What I object to is all these companies that do a 10 minute call (or not even)
and then ask a candidate to spend many unpaid hours doing a test before they
even bother seeing if the candidate is a fit for the position. And frankly,
even paying for it doesn't make it fair for most experienced engineers. For
example, I have seen most companies that do offer to pay, offer typically
around $50 for 4 hours or $20-40/hr and they want an NDA that contains non-
compete clauses many times. I have seen 5 startups doing this in the last few
months, one was a company I had been mentoring off and on, the others were
mainly companies friends had applied at and were dumbfounded.
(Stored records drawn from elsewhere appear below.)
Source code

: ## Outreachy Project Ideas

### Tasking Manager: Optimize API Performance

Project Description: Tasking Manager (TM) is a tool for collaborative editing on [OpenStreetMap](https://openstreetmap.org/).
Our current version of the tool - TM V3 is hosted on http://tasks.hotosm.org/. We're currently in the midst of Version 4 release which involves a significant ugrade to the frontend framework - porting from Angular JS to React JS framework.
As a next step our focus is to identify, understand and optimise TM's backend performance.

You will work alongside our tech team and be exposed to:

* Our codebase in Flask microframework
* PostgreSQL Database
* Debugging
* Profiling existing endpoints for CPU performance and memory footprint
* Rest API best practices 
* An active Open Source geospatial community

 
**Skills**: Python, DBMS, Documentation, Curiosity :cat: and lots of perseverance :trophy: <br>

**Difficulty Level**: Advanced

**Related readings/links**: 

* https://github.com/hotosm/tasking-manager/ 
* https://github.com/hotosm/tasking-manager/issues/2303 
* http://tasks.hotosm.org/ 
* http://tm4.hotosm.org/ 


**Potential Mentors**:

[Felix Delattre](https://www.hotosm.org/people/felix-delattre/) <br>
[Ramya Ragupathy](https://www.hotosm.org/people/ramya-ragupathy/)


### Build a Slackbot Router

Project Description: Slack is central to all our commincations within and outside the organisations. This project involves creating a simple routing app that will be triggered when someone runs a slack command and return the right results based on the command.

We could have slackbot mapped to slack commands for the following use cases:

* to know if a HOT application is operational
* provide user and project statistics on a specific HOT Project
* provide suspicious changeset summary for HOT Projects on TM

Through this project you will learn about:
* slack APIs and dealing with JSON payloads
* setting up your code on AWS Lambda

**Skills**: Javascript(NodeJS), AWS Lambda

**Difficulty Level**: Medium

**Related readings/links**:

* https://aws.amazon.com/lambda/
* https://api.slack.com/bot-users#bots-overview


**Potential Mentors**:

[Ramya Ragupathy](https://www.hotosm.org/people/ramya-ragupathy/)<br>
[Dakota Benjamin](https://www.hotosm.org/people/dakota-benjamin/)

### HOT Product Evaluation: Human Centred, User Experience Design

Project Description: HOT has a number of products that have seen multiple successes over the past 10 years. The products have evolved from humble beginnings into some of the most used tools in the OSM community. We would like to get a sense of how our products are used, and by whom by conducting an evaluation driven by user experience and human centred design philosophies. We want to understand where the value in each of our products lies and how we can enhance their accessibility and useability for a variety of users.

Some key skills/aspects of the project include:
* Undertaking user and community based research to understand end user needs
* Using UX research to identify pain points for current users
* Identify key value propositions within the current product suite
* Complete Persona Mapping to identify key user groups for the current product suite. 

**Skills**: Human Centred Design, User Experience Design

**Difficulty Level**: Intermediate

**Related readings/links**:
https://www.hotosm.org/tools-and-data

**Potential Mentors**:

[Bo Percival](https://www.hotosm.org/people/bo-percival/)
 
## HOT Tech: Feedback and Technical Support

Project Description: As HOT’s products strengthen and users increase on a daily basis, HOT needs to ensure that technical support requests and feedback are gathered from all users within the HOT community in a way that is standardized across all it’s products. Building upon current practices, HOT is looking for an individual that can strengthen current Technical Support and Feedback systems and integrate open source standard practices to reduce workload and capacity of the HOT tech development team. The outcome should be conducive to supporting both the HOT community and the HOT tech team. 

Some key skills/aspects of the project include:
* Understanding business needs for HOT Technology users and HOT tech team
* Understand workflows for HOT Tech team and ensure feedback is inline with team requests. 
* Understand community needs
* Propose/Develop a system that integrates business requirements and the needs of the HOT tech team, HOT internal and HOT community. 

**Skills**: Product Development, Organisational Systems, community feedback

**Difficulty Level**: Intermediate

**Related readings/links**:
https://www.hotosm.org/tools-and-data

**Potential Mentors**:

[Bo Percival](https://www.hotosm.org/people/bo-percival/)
But if you take
my scenario where the test is legit, you are testing something that is
specialized knowledge and isn't useless to the company so you need to pay a
fair consulting wage for the time, not a discount amount. Hopefully that makes
sense, it does in my head but I am not sure I articulated it well.
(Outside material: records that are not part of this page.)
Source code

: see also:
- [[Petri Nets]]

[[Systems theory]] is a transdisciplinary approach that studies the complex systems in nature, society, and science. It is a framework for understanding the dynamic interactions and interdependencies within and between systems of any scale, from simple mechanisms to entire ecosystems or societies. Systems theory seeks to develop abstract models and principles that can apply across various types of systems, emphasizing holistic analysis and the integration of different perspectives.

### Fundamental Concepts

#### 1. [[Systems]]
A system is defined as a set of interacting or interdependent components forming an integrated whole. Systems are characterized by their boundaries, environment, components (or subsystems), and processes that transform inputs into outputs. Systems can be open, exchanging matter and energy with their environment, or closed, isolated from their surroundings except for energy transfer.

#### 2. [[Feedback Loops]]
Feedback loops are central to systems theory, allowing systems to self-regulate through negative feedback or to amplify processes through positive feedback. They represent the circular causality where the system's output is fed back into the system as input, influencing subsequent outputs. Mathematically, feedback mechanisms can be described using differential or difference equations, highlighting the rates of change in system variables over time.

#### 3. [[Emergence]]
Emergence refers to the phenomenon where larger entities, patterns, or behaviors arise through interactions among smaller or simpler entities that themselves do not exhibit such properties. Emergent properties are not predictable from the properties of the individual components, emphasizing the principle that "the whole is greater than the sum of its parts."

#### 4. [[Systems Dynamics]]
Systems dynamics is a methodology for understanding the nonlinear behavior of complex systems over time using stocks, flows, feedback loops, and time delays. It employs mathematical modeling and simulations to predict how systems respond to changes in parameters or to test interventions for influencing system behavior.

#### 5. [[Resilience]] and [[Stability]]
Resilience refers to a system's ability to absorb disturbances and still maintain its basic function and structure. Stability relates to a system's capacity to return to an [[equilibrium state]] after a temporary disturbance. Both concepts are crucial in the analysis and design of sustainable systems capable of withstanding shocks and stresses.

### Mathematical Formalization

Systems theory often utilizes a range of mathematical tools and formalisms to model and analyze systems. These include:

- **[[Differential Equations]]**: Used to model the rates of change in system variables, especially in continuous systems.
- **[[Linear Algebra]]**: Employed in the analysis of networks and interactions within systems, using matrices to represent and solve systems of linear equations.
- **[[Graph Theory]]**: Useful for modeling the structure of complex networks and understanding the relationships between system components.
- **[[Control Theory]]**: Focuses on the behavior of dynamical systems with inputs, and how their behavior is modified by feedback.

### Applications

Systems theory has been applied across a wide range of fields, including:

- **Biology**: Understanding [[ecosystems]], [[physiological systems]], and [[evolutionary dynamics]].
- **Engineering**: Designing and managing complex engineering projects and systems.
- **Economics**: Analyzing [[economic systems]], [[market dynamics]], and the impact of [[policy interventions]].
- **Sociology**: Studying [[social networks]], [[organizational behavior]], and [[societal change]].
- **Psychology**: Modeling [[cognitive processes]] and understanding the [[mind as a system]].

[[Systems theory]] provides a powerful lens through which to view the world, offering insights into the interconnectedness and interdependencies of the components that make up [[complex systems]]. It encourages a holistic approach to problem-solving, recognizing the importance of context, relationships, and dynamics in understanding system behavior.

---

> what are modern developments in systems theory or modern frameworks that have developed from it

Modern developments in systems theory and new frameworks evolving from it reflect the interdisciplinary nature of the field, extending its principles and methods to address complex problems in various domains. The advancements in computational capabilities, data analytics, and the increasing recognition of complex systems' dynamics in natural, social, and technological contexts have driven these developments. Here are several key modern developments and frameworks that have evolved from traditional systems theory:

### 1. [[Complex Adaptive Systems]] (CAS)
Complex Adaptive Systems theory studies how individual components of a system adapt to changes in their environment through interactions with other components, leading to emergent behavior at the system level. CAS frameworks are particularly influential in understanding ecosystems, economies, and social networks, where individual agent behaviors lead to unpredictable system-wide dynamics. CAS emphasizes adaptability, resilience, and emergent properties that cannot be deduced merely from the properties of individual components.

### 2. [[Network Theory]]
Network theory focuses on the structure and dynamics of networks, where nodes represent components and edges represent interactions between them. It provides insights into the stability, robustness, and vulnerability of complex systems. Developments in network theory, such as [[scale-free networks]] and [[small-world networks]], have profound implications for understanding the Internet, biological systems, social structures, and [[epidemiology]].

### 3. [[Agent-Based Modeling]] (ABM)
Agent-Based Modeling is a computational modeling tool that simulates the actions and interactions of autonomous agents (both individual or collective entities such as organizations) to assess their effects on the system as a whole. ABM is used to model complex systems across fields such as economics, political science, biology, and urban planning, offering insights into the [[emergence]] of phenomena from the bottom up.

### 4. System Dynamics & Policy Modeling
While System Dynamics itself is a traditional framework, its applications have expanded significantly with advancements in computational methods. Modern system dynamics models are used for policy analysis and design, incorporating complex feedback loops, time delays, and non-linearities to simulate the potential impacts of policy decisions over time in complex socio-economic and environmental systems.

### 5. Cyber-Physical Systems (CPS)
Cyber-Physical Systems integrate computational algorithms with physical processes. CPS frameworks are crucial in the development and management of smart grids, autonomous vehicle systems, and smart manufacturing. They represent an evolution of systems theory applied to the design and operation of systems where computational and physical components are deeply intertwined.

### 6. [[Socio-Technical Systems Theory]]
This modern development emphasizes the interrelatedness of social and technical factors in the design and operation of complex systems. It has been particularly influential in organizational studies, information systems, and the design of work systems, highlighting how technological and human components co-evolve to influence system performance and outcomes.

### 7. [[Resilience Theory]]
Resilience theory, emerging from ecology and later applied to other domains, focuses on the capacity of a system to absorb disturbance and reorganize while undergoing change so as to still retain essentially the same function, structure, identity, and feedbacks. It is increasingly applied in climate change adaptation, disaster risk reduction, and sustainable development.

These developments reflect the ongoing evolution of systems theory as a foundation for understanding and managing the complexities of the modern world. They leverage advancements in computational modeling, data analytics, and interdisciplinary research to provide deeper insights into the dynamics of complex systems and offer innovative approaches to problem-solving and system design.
The overall goal is move through interviews fast, find smart candidates that
will solve problems and don't put so much emphasis on meaningless details. I
have seen a few companies doing a solid technical interview and they do ask
quite a few algorithm based questions. I normally would disagree with
algorithm questions when they are done just as a CS question. But when they
are being asked because the candidate will literally need to be implementing
them or understanding them at a deep level because the product and position
being interviewed for is handling millions of distributed transactions a
second or something similar, then they are legit and very necessary questions.
But they are more or less useless (with a few exceptions) when you are a
startup and you don't even have a working product or customers, in that case,
the company just needs people with experience to get the product out the door
and stop worrying about crazy algorithm questions or useless tests.